12 hours. Took 12 hours for me to be allowed into a Q again and ONLY reason im allowed to play currently is because i was able to join a team for the Tournament.
The only thing that worked for me was exiting to desktop for a bit then logging back on. I don't know if the length of time logged off makes a difference.
Thank you for the feedback Anet. Some of us recognize that we cannot just assume you are doing nothing.
I wanted to provide you with a status update on the Queue Instability issue's.
For many of you, noticed or not, there has been a noticeable increase in the reliability of the queue system (about 10x) since we deployed a change last Wednesday, July 10. That being said, we are still seeing two additional types of 'stuck' screens that we are continuing to dive into.
So what fix did we push out last week? Depending on how closely you follow ours or industry tech, you may know that our infrastructure is built using micro-services. Each service deals with (ideally) one core task, and can talk to other micro-services through messaging. The micro-service that handles arena-based PvP is called PvpSrv. (Go figure...) When creating objects (Arena's, matches, rosters, etc), PvpSrv will "talk" to other services to persist the current data and state of each of these objects.
For some clusters of micro-services, each service is able to talk to others directly, no middle men or gatekeepers or anything. Some micro-services however live in different clusters. For PvpSrv to talk to some of these services, it must make a connection to a "gateway" micro-service, and that gateway will forward the message to the appropriate micro-service in a different cluster. This all works well for the case of a few micro-services sending a few messages, but PvpSrv is not the only service talking cross-cluster. We have... several... gateways that handle the traffic of... several... micro-services.
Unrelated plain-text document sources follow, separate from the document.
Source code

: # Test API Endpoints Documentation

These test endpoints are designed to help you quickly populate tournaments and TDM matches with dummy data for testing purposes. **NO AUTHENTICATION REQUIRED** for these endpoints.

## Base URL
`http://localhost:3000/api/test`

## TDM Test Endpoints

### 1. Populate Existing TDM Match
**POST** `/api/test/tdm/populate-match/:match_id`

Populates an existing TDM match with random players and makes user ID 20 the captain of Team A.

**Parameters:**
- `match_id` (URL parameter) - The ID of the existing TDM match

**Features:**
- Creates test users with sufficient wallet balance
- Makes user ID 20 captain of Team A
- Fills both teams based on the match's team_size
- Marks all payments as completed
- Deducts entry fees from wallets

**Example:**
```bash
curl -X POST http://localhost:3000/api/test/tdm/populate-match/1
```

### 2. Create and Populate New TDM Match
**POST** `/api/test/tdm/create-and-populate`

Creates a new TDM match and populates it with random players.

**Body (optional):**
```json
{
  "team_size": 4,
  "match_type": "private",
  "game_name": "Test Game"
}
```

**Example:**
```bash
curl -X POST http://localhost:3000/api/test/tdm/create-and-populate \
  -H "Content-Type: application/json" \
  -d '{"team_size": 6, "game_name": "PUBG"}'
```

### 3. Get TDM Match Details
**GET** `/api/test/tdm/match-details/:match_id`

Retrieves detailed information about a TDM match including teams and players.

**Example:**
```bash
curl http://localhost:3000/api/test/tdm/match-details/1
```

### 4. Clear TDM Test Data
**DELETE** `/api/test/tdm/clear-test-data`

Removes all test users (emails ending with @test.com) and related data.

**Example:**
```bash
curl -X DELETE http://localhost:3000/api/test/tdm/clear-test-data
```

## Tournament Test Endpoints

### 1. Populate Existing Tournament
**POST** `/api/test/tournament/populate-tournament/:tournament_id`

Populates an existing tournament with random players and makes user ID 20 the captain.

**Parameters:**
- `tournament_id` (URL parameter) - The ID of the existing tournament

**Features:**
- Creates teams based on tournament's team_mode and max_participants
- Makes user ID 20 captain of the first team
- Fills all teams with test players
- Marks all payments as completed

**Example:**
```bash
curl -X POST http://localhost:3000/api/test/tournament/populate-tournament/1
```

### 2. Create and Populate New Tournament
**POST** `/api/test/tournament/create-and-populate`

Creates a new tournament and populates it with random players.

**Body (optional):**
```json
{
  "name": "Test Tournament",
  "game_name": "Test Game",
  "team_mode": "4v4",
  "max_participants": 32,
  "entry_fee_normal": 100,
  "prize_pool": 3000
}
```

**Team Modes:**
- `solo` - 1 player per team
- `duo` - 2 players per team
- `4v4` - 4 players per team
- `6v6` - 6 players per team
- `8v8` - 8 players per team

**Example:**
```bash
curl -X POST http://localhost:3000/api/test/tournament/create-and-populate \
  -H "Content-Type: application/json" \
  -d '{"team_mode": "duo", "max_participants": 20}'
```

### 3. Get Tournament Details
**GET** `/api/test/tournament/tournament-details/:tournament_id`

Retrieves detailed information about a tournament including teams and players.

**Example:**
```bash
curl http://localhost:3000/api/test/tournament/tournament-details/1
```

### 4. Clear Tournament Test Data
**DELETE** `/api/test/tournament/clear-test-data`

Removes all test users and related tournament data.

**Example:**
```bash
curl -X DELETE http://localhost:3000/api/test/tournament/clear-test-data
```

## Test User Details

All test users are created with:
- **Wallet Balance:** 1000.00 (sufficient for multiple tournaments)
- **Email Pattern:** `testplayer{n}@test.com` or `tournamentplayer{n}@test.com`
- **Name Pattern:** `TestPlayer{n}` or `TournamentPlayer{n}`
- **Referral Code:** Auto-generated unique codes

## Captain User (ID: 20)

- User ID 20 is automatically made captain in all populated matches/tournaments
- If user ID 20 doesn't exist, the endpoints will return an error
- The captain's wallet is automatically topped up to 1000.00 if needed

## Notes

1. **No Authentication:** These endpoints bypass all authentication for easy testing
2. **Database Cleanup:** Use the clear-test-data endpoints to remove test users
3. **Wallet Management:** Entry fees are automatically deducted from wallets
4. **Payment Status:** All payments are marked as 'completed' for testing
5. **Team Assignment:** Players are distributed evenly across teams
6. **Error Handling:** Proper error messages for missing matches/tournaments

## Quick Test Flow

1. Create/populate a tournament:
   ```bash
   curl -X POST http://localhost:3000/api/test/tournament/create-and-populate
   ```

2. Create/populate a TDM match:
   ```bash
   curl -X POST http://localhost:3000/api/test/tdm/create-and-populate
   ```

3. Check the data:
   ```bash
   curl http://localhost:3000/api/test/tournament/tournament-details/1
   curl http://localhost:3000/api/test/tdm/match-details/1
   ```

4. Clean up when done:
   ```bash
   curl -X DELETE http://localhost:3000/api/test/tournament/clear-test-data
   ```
So there's our background - PvpSrv, when setting up a player in a new roster, will send messages to some local micro-services for data and persistence, and will send messages through gateways for additional data and state persistence. How was this causing "stuck" rosters? PvpSrv config was set up to use 'round robin' gate connections; each roster would get its state updates through a different gateway. (e.g. If we had 4 gateways, 25% of all rosters would be on gateway 1, 25% of rosters on gateway 2, etc.) This worked well for distributing the message load, but didn't work so well for restoration and resilience.
There are many reasons why a service can restart, hardware can die (much less likely), or a network can disconnect (more common than you think). In the case of PvpSrv talking to the gateways, if and when a gateway connection terminated, PvpSrv would have all the rosters re-connect to the new pool of available gateways. For the majority of rosters, they would retain their existing connection. However, for rosters that were talking through the terminated gateway, they would create a new connection to another gateway, but the micro-service they were talking to would not know where to send any in-progress response messages. If a state update was made, the backing service would now be sending a message to a gateway that may or may not be connected to a given roster object. Then of course, the roster object would miss its state update, and it would, well, stick.
In terms of code changes, the actual change was very simple - instead of round-robin assignment, PvpSrv now connects to one gateway with a single connection. If and when this one connection is severed, PvpSrv will connect to another, single gateway. All rosters are associated with the single gateway, and the backing micro-services have only one location through which to send messages.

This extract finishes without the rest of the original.